DOJ finds 368,000 excess votes in 2020 election

 Matt Margolis:

John Lott, who was hired by the Justice Department in October as senior adviser for Research and Statistics at the Office of Justice Programs, has published a study concluding that as many as 368,000 “excess votes” tipped the election outcome to favor Joe Biden in two consequential battleground states.

“Increased fraud can take many forms: higher rates of filling out absentee ballots for people who hadn’t voted, dead people voting, ineligible people voting, or even payments to legally registered people for their votes,” reads the study’s summary. “The estimates here indicate that there were 70,000 to 79,000 ‘excess’ votes in Georgia and Pennsylvania.”

The best estimate shows an unusual 7.81% drop in Trump’s percentage of the absentee ballots for Fulton County alone of 11,350 votes, or over 80% of Biden’s vote lead in Georgia.

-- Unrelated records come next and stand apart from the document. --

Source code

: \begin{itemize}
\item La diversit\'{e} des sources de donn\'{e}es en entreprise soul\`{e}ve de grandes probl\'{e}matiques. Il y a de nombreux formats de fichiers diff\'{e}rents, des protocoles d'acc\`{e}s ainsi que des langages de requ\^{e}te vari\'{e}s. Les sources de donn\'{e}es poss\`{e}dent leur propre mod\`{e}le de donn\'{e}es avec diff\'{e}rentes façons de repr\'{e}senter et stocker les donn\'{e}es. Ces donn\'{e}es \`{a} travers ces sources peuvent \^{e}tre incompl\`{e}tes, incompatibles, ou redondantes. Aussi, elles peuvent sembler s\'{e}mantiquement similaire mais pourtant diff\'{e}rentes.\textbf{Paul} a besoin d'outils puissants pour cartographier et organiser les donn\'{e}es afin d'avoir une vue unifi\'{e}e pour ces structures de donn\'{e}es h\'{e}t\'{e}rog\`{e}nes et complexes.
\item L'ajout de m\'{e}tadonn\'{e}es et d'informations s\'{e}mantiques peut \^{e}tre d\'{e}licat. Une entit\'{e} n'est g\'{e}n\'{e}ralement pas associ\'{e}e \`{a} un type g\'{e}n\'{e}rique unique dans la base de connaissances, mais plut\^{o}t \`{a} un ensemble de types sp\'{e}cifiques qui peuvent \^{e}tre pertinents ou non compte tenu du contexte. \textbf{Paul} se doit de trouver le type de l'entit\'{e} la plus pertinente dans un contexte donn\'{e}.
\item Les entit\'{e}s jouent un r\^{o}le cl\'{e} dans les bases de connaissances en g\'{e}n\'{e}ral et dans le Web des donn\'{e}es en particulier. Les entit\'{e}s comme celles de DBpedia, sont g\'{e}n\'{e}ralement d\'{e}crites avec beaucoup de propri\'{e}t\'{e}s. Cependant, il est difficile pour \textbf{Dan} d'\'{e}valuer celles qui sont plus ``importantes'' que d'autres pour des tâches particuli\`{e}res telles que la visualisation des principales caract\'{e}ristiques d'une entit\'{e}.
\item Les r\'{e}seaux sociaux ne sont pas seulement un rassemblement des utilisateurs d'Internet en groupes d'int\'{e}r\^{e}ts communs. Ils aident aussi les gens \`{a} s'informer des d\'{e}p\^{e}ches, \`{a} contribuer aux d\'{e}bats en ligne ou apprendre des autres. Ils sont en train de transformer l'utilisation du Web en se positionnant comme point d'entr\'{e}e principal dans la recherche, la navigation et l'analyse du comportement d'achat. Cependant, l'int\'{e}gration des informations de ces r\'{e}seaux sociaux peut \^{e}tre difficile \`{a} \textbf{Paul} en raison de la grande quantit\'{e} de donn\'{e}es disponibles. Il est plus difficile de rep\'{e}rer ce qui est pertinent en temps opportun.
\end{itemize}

The same approach is applied to Allegheny County in Pennsylvania for both absentee and provisional ballots. The estimated number of fraudulent votes from those two sources is about 55,270 votes.

The study aimed to quantify how large of a problem voter fraud and other election irregularities were in the 2020 election. “The process is applicable to other states where precinct-level data is available on voting by absentee and in-person voting,” explains the study’s introduction.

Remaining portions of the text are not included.